Skillful Marketing: Adding Billions to the US Health Care Bill
Charging $3 per dose for their pink and purple Sarafem tablets (in contrast to 41 cents a pill per dose for generic fluoxetine), Lilly launched a massive marketing campaign to convince women they suffered from PMDD. In 2001, the year it came out, nearly 100,000 prescriptions were sold, reaping Lilly $85 million in profits. The high number of prescriptions suggests that doctors have been giving it out indiscriminately for premenstrual complaints, rather than limiting treatment to women with the severe symptoms allegedly associated with PMDD. Moreover given the soaring cost of health care in the US (the main reason millions of Americans do without medical care), it seems cynically immoral to trick doctors and women into wasting nearly a billion dollars on pink and purple pills with a fancy name, when generic fluoxetine would have been equally effective at 1/9 the cost.

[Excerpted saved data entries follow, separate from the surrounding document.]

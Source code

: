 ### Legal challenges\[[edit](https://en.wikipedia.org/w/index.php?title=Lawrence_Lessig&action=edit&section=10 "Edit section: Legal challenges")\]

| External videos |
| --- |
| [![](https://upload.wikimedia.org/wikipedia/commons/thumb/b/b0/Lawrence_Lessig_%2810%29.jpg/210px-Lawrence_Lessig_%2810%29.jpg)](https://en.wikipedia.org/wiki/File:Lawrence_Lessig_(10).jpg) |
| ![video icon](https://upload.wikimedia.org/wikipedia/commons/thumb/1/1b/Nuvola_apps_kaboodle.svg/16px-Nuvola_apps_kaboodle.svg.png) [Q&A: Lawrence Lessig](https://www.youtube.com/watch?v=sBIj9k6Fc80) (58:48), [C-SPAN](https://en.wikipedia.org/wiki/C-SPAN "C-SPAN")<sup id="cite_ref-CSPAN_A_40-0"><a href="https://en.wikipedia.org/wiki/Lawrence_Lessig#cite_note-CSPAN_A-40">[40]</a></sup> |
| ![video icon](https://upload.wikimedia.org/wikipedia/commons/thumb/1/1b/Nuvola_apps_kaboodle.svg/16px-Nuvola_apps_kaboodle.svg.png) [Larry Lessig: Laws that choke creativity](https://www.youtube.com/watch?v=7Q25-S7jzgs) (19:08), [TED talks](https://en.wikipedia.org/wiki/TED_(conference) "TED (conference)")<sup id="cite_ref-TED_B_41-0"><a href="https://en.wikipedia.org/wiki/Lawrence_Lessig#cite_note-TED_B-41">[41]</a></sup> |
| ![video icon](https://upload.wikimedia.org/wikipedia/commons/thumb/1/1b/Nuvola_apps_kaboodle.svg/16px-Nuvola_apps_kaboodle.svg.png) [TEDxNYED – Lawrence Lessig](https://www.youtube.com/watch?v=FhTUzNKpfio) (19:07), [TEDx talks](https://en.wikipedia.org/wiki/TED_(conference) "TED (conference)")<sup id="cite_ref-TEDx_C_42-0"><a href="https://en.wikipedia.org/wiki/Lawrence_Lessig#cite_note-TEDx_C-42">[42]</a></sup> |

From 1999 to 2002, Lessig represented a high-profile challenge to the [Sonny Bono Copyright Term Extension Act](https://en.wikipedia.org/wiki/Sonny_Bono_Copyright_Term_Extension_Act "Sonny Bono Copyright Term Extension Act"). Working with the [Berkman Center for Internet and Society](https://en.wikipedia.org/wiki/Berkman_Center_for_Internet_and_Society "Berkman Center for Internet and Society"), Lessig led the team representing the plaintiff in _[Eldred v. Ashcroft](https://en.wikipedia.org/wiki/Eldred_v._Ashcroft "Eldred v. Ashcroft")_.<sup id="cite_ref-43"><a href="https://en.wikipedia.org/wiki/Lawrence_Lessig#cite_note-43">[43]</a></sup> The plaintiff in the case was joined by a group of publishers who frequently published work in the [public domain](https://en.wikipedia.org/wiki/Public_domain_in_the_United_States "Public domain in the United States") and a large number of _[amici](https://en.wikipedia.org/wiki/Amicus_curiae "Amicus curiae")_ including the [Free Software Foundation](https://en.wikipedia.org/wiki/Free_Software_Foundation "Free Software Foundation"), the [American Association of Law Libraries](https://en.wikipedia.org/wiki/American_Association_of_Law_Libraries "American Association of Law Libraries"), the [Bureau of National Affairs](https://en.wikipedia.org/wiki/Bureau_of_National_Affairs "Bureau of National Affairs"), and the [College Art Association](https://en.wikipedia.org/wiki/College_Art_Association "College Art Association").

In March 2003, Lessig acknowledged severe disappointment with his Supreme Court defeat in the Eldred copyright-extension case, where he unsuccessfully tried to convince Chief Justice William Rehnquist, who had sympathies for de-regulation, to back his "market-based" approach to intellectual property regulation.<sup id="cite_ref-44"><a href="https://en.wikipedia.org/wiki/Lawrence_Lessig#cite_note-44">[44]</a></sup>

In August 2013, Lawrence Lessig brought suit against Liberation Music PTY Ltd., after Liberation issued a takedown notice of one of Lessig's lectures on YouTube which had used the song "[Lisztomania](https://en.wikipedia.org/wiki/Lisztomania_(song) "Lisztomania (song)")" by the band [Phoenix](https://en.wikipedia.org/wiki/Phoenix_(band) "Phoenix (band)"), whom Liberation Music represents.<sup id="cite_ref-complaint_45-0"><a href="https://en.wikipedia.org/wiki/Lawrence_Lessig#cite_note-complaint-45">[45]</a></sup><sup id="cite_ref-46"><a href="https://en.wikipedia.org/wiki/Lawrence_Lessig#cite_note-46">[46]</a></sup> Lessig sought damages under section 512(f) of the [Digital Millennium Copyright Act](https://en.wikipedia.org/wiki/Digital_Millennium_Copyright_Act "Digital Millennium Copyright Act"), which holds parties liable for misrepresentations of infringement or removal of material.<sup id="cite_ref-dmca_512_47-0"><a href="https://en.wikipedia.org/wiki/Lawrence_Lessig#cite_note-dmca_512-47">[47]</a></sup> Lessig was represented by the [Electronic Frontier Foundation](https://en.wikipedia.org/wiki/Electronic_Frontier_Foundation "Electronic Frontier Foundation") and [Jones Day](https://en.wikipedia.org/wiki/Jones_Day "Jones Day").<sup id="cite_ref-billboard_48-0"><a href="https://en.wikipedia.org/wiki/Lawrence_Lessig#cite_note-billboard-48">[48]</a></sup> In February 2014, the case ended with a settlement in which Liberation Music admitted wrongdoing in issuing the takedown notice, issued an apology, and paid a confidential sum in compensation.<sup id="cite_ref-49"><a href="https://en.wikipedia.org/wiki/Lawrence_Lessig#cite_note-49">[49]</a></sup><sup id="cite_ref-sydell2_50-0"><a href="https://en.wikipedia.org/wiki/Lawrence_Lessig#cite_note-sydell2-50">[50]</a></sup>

After Lilly's phenomenal success, psychiatrists and drug researchers seized on a handful of studies to claim that serotonin deficiency was the cause of both PMDD and PMS. This, in turn, led other SSRI manufacturers to jump on the bandwagon to get their drugs approved.
"Natural" and "Alternative" Treatments for Premenstrual Syndrome
What I find really fascinating about the PMS/PMDD controversy is that it's one of the few women's health "conditions" in which there are more double blind placebo trials of "alternative" or "natural" treatments than medication trials. The three "alternative" treatments that have shown clear effectiveness in randomized controlled trials are omega 3 supplements, megadose Vitamin D and the chaste tree berry.
Omega 3 oil is the most studied in PMS-related mood changes, largely owing to its proven efficacy in depression and large cross cultural studies revealing that populations (for example Asians and Norwegians) consuming large amounts of fish (a primary source of omega 3) in their diets have an extremely low incidence of depression.
Vitamin D, though less well studied in PMS, has also proved helpful for depression in double blind studies, especially in elderly depressives, many of whom suffer from documented Vitamin D deficiency. There are a handful of studies showing that 1,000 -- 2,000 international units of Vitamin D (with or without calcium) is also helpful in alleviating premenstrual symptoms. I don't believe this is a coincidence, given Asian women's extremely low incidence of mood-related PMS. The same oily fish that are a rich source of omega 3 are the only natural food source of Vitamin D (the majority of us derive Vitamin D from a skin reaction triggered by exposure to sunlight).
Three double blind studies in the British Medical Journal, the Archives of Gynecology and Obstetrics and the Journal of Women's Health and Gender-based Medicine reveal that chaste berry helps approximately 52% of women with PMS. Chaste berry is an herbal remedy used by Hippocrates in ancient Greece for premenstrual symptoms. It's believed to work by lowering prolactin (a pituitary hormone influencing milk production). High prolactin levels are a recognized, but infrequent, cause of depression.